Hükümetin tutturduğu “darbe karşıtı” söylem, darbenin –ister bilerek ve taktiksel olarak, isterse bilmeyerek olsun- yanlış analizi, sabah akşam FETÖ aşağı FETÖ yukarı söylemi, CNN Türk’teki bu çizgiye denk düşüyor gibi görünüyor.
Bir darbeci grubu bir diğerine tercih etmek durumunda değiliz.
Öte yandan, Marksist.org’daki darbe analizlerinde sıkça işlendiği üzere, herhangi bir seçilmiş hükümetin hiçbir baskıcı/otoriter uygulaması, bir grup generalin darbe yapmasını meşru gösteremez. Ancak bu otoriter uygulamalar aynı zamanda darbeciliğin filizlendiği ortamı da hazırlıyorsa bunları da tartışmak zorundayız.

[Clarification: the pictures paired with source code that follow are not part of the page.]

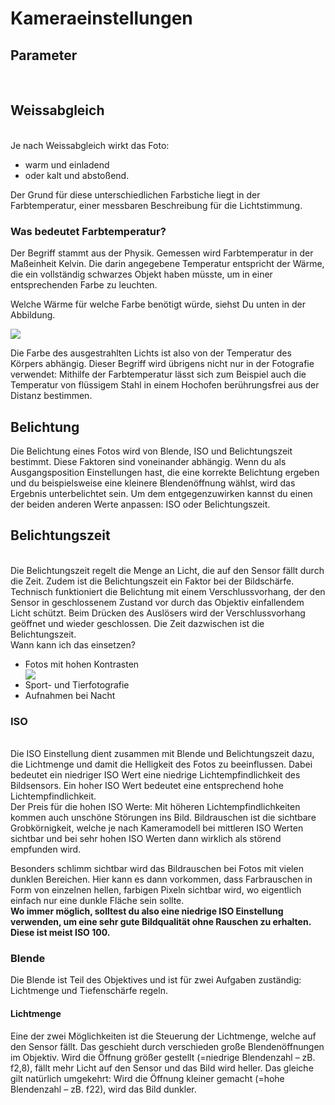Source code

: <h1> Kameraeinstellungen </h1>

<h2> Parameter </h2>



<br> 
<h2>Weissabgleich </h2> <br>
Je nach Weissabgleich wirkt das Foto:
<ul>
 <li> warm und einladend </li>
<li> oder kalt und abstoßend.</li> 
 </ul>
Der Grund für diese unterschiedlichen Farbstiche liegt in der Farbtemperatur, einer messbaren Beschreibung für die Lichtstimmung.

<h3> Was bedeutet Farbtemperatur? </h3>
Der Begriff stammt aus der Physik. Gemessen wird Farbtemperatur in der Maßeinheit Kelvin. Die darin angegebene Temperatur entspricht der Wärme, die ein vollständig schwarzes Objekt haben müsste, um in einer entsprechenden Farbe zu leuchten.

Welche Wärme für welche Farbe benötigt würde, siehst Du unten in der Abbildung. <br>

<img src="https://fotoschule.fotocommunity.de/wp-content/uploads/2015/02/thumb-11.jpg"> 

Die Farbe des ausgestrahlten Lichts ist also von der Temperatur des Körpers abhängig. Dieser Begriff wird übrigens nicht nur in der Fotografie verwendet: Mithilfe der Farbtemperatur lässt sich zum Beispiel auch die Temperatur von flüssigem Stahl in einem Hochofen berührungsfrei aus der Distanz bestimmen.

<h2> Belichtung </h2> 
Die Belichtung eines Fotos wird von Blende, ISO und Belichtungszeit bestimmt. Diese Faktoren sind voneinander abhängig. Wenn du als Ausgangsposition Einstellungen hast, die eine korrekte Belichtung ergeben und du beispielsweise eine kleinere Blendenöffnung wählst, wird das Ergebnis unterbelichtet sein. Um dem entgegenzuwirken kannst du einen der beiden anderen Werte anpassen: ISO oder Belichtungszeit. 

<h2> Belichtungszeit </h2>  <br>
Die Belichtungszeit regelt die Menge an Licht, die auf den Sensor fällt durch die Zeit. Zudem ist die Belichtungszeit ein Faktor bei der Bildschärfe.
<br> 
Technisch funktioniert die Belichtung mit einem Verschlussvorhang, der den Sensor in geschlossenem Zustand vor durch das Objektiv einfallendem Licht schützt. Beim Drücken des Auslösers wird der Verschlussvorhang geöffnet und wieder geschlossen. Die Zeit dazwischen ist die Belichtungszeit.
<br>
Wann kann ich das einsetzen?
 <ul>
  <li> Fotos mit hohen Kontrasten </li>
  <img src="https://www.besserfotografieren.com/wp-content/uploads/sites/4/2019/05/menschen-unterbelichtet.jpg">
  <li> Sport- und Tierfotografie </li>
  <li> Aufnahmen bei Nacht</li>
  </ul>

<h3>ISO </h3> <br>
Die ISO Einstellung dient zusammen mit Blende und Belichtungszeit dazu, die Lichtmenge und damit die Helligkeit des Fotos zu beeinflussen. Dabei bedeutet ein niedriger ISO Wert eine niedrige Lichtempfindlichkeit des Bildsensors. Ein hoher ISO Wert bedeutet eine entsprechend hohe Lichtempfindlichkeit.
<br>
Der Preis für die hohen ISO Werte: Mit höheren Lichtempfindlichkeiten kommen auch unschöne Störungen ins Bild. Bildrauschen ist die sichtbare Grobkörnigkeit, welche je nach Kameramodell bei mittleren ISO Werten sichtbar und bei sehr hohen ISO Werten dann wirklich als störend empfunden wird.

Besonders schlimm sichtbar wird das Bildrauschen bei Fotos mit vielen dunklen Bereichen. Hier kann es dann vorkommen, dass Farbrauschen in Form von einzelnen hellen, farbigen Pixeln sichtbar wird, wo eigentlich einfach nur eine dunkle Fläche sein sollte. </br>
<b>Wo immer möglich, solltest du also eine niedrige ISO Einstellung verwenden, um eine sehr gute Bildqualität ohne Rauschen zu erhalten. Diese ist meist ISO 100. </b>
<br>

<h3> Blende </h3>
Die Blende ist Teil des Objektives und ist für zwei Aufgaben zuständig: Lichtmenge und Tiefenschärfe regeln.
<h4> Lichtmenge </h4>
Eine der zwei Möglichkeiten ist die Steuerung der Lichtmenge, welche auf den Sensor fällt. Das geschieht durch verschieden große Blendenöffnungen im Objektiv. Wird die Öffnung größer gestellt (=niedrige Blendenzahl – zB. f2,8), fällt mehr Licht auf den Sensor und das Bild wird heller. Das gleiche gilt natürlich umgekehrt: Wird die Öffnung kleiner gemacht (=hohe Blendenzahl – zB. f22), wird das Bild dunkler.
<img src="https://www.besserfotografieren.com/wp-content/uploads/sites/4/2019/05/50mm-objektiv.jpg" alt="Objektiv>
<em> Ein 50mm Objektiv mit ganz geöffneter Blende. </em>

<h4> Schärfentiefe </h4>
Die zweite Funktion der Blende ist die Steuerung der Schärfentiefe. Das bedeutet, dass es von der Blendeneinstellung abhängt, ob ein Foto durchgehend scharf ist oder aber nur ein kleiner Teil davon.

Dabei sorgt eine weit geöffnete Blende (=niedrige Blendenzahl) für eine geringe Schärfentiefe und eine geschlossene Blende (=hohe Blendenzahl) für einen grösseren Schärfebereich.

Was genau ist die Schärfentiefe eigentlich? Die Kamera stellt immer auf einen bestimmten Punkt, eine bestimmte Entfernung von der Kamera scharf. Schärfentiefe bedeutet, dass ein bestimmter Bereich von diesem Punkt zur Kamera (ca. 1/3) und von diesem Punkt von der Kamera weg (ca. 2/3) scharf abgebildet wird. <br>
Je kleiner bzw. je weiter geschlossen die Blende (=größere Blendenzahl), desto grösser dieser Bereich, desto mehr Schärfentiefe. <br>

<h2> Video-Parameter </h2>

<h3> Greenscreens </h3>
Der Vormarsch des Greenscreens in den vergangenen Jahren ist allerdings auch dem technischen Fortschritt geschuldet. Bei modernen Videokameras setzt sich jedes Pixel aus einem roten, einem blauen und zwei grünen Pixeln zusammen (siehe Video) - die Farbe Grün trägt also doppelt so viele Bildinformationen, was sie für Videoaufnahmen besonders interessant macht.
Wer vor einem Greenscreen oder Bluescreen dreht, sollte bei seinen Anziehsachen in jedem Fall darauf achten, eine entsprechende Kontrastfarbe zu wählen; sonst kann es - wie in unserem Clip zu sehen - durchaus passieren, dass man auf einmal ohne Oberkörper dasteht oder das zentrale Element des Videos mal eben verschwindet. Welche Farbe der Hintergrund hat, bleib theoretisch jedem selbst überlassen – die Vorteile von blau und grün sind allerdings nicht von der Hand zu weisen.
<br>

Für eine Greenscreen-Filmproduktion werden zuerst Filmaufnahmen vor einem grünen Hintergrund gemacht. In der Postproduktion wird dann das sogenannte Chroma Keying und Compositing, sprich das Entfernen der grünen Farbe und das Ersetzen des Hintergrundes, durchgeführt.


<br>
Um bei der Postproduktion keine Probleme zu bekommen, sollte bei den Filmaufnahmen Folgendes beachtet werden: <br>
•	Greenscreen gleichmäßig ausleuchten <br>
•	Personen gleichmäßig ausleuchten und vom Hintergrund abheben<br>
•	Schatten – zum Beispiel durch die Person – auf dem Greenscreen vermeiden<br>
•	Licht passend zum Filmmaterial, welches später hinzugefügt wird (realistische Lichtverhältnisse)<br>
•	keine grüne Farbe im Vordergrund einsetzen (bei Bluescreen keine blaue Farbe)<br>
•	keine reflektierenden Gegenstände im Bild (Brille etc.)<br>
<b> Tipp: je weiter die Person von dem Greenscreen entfernt ist, desto einfacher ist die Beleuchtung und desto weniger wird die grüne Farbe von der Person im Bild reflektiert.
</b>

<b> Postproduktion: Chroma Keying und Compositing </b>
Sind die Filmaufnahmen gemacht, wird anschliessend in der Postproduktion zuerst das sogenannte Chroma Keying durchgeführt (englisch: chroma key „Farbstanzen“), eine farbbasierte Bildfreistellung. In einer Filmbearbeitungssoftware werden die grünen Teile des Bildes entfernt und die Person so freigestellt.
Der letzte Schritt ist das Compositing, wobei mehrere Bildelemente zu einem Gesamtbild zusammengesetzt werden, idealerweise so, dass der Betrachter das Bild nicht als zusammengesetztes Bild wahrnimmt. Hier haben Sie nun die Möglichkeit, als Hintergrund beliebige Bilder – reale Filmaufnahmen oder Animationen – mit der Greenscreen-Aufnahme zu kombinieren.
<br>

<b> Vorteile einer Greenscreen-Filmproduktion  </b><br>
•	Beliebiger Hintergrund ohne großen Aufwand wie zum Beispiel Kulissenbau <br>
•	Effiziente Produktionskosten (zum Beispiel Einsparen von Reisekosten) <br>
•	Eindrucksvolle Bilder, die Ihre Kunden begeistern <br>
•	Individueller, auf Ihr Unternehmen zugeschnittener Hintergrund möglich <br>
•	Maximale Freiheit in der Postproduktion, wie z.B. nachträgliche Änderungen an Ihrem Film

<br> 
<em> Quellen: <br>
<ul>
 <li> https://www.besserfotografieren.com/kamera-technik/grundlagen/kamera-technik-iso-zahl/</li>
 <li>https://fotoschule.fotocommunity.de/ist-ein-weissabgleich/ </li>
 </ul></em>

TSK’nın komuta kademesindeki yaygınlığına bakılınca, darbecilerin yalnızca FETÖ’cülerden oluşmadığı, darbe karşıtı çevrelerde oldukça yaygın bir kanı.
Ama ister Gülen cemaati mensubu ister başkası olsun, darbeye ittifak yaparak kalkışanların cesaret aldığı noktada, dış destek ihtimallerinin yanı sıra, içerideki ve dışarıdaki Kürt savaşı.
Hükümet, “yerli ve milli” bir koalisyon oluşturarak, bundan bir sene kadar önce, hem Türkiye sınırları içerisindeki Kürtlere hem de Rojava’da kendi yaşamlarının kontrolünü eline almak isteyenlere karşı topyekûn bir savaşa girişti.
Bir ülke savaşta olduğu sürece, savaşı sürdürenler kahraman olur, savaşta inisiyatifi alanların siyasi alanda da ön plana çıkmaları inanılmaz kolaylaşır.
Çünkü savaş, politikanın farklı araçlarla sürdürülmesidir.
Hükümet, darbe girişiminden bir gün önce, 2010’da askeri vesayet karşıtı mücadelenin kazanımı olarak kaldırılan EMASYA protokolünün bir benzerini yeniden uygulamaya koymuştu.
Ne için? “Terörle mücadele”.
Türkiye’nin bütün tarihi “terörle mücadele” edenlerin darbelerle yönetime el koymasının tarihidir.
Çatışmaların durdurulup çözüm sürecine geri dönülmesi, yalnızca Kürt halkının eşitlik taleplerinin karşılanması veya ölümlerin sona ermesi için değil, aynı zamanda darbecilik bataklığının bütünüyle kurutulması ve Türkiye’deki tüm diğer demokrasi sorunlarının sona ermesinin önünün açılması için de gereklidir.
Aslında uzun uzun analizler yapmaya, teoriye başvurmaya gerek olmayabilir.
İki gün önce PKK, Tatvan’a giden bir trene saldırdı.
Dün ise Tatvan’daki kışlada bir hareketlilik olduğu iddiası yerel belediye tarafından ortaya atıldı, halk kışlanın önüne akın ederek birliklerin dışarı çıkma ihtimalini engellemeye çalıştı.
İddia edilen hareketlilik, belki de PKK’ye yönelik operasyonun hazırlığıydı.
Darbe karşıtı mücadeleyle çözüm ve Kürt sorunu bu kadar iç içe.
Darbelere kategorik olarak karşı olan herkes barışı savunmalı.